## [Exercise objective]
Starting at the line that contains "two classes of", quote each line exactly through the last line of the entries, both included.

Stored data
-*-

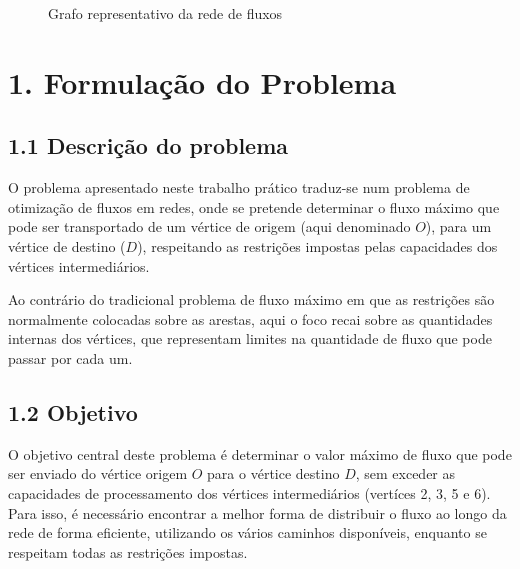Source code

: \documentclass[a4paper,12pt]{article}
\begin{document}
\begin{figure}[H]
    \centering
    \caption{Grafo representativo da rede de fluxos}
    \label{fig:network-graph}
\end{figure}

\section*{1. Formulação do Problema}
\subsection*{1.1 Descrição do problema}
O problema apresentado neste trabalho prático traduz-se num problema de otimização de fluxos em redes, onde se pretende determinar o fluxo máximo que pode ser transportado de um vértice de origem (aqui denominado $O$), para um vértice de destino ($D$), respeitando as restrições impostas pelas capacidades dos vértices intermediários.

\vspace{0.5em}

Ao contrário do tradicional problema de fluxo máximo em que as restrições são normalmente colocadas sobre as arestas, aqui o foco recai sobre as quantidades internas dos vértices, que representam limites na quantidade de fluxo que pode passar por cada um.

\subsection*{1.2 Objetivo}
O objetivo central deste problema é determinar o valor máximo de fluxo que pode ser enviado do vértice origem $O$ para o vértice destino $D$, sem exceder as capacidades de processamento dos vértices intermediários (vertíces 2, 3, 5 e 6). Para isso, é necessário encontrar a melhor forma de distribuir o fluxo ao longo da rede de forma eficiente, utilizando os vários caminhos disponíveis, enquanto se respeitam todas as restrições impostas.
\end{document}
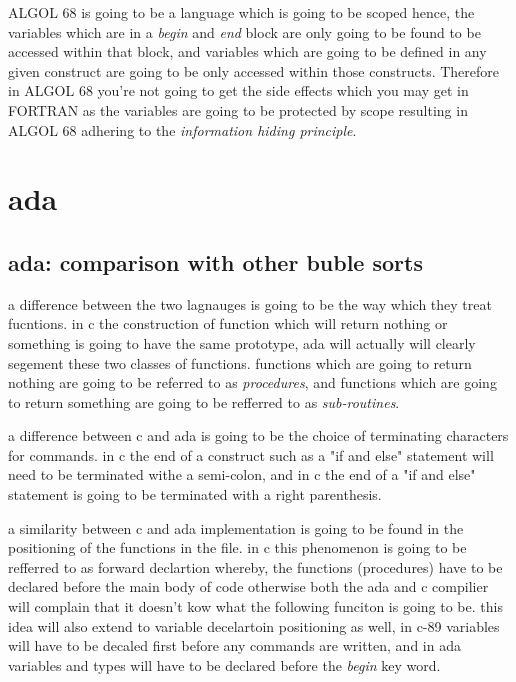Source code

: \documentclass[
	12pt, %
]{fphw}
\begin{document}
ALGOL 68 is going to be a language which is going to be scoped hence, the
variables which are in a \emph{begin} and \emph{end} block are only going to be
found to be accessed within that block, and variables which are going to be defined
in any given construct are going to be only accessed within those constructs.
Therefore in ALGOL 68 you're not going to get the side effects which you may get in
FORTRAN as the variables are going to be protected by scope resulting in ALGOL 68
adhering to the \emph{information hiding principle}. \par

\section{ada}
\subsection{ada: comparison with other buble sorts}
a difference between the two lagnauges is going to be the way which they treat
fucntions. in c the construction of function which will return nothing or something
is going to have the same prototype, ada will actually will clearly segement these
two classes of functions. functions which are going to return nothing are going
to be referred to as \emph{procedures}, and functions which are going to return
something are going to be refferred to as \emph{sub-routines}. \par

a difference between c and ada is going to be the choice of terminating characters
for commands. in c the end of a construct such as a "if and else" statement will
need to be terminated withe a semi-colon, and in c the end of a "if and else"
statement is going to be terminated with a right parenthesis.\par

a similarity between c and ada implementation is going to be found in the
positioning of the functions in the file. in c this phenomenon is going to be
refferred to as forward declartion whereby, the functions (procedures) have to
be declared before the main body of code otherwise both the ada and c compilier
will complain that it doesn't kow what the following funciton is going to be. this
idea will also extend to variable decelartoin positioning as well, in c-89
variables will have to be decaled first before any commands are written, and in
ada variables and types will have to be declared before the \emph{begin} key word.\par
\end{document}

-*-

## [Result for this task]
two classes of functions. functions which are going to return nothing are going
to be referred to as \emph{procedures}, and functions which are going to return
something are going to be refferred to as \emph{sub-routines}. \par

a difference between c and ada is going to be the choice of terminating characters
for commands. in c the end of a construct such as a "if and else" statement will
need to be terminated withe a semi-colon, and in c the end of a "if and else"
statement is going to be terminated with a right parenthesis.\par

a similarity between c and ada implementation is going to be found in the
positioning of the functions in the file. in c this phenomenon is going to be
refferred to as forward declartion whereby, the functions (procedures) have to
be declared before the main body of code otherwise both the ada and c compilier
will complain that it doesn't kow what the following funciton is going to be. this
idea will also extend to variable decelartoin positioning as well, in c-89
variables will have to be decaled first before any commands are written, and in
ada variables and types will have to be declared before the \emph{begin} key word.\par
\end{document}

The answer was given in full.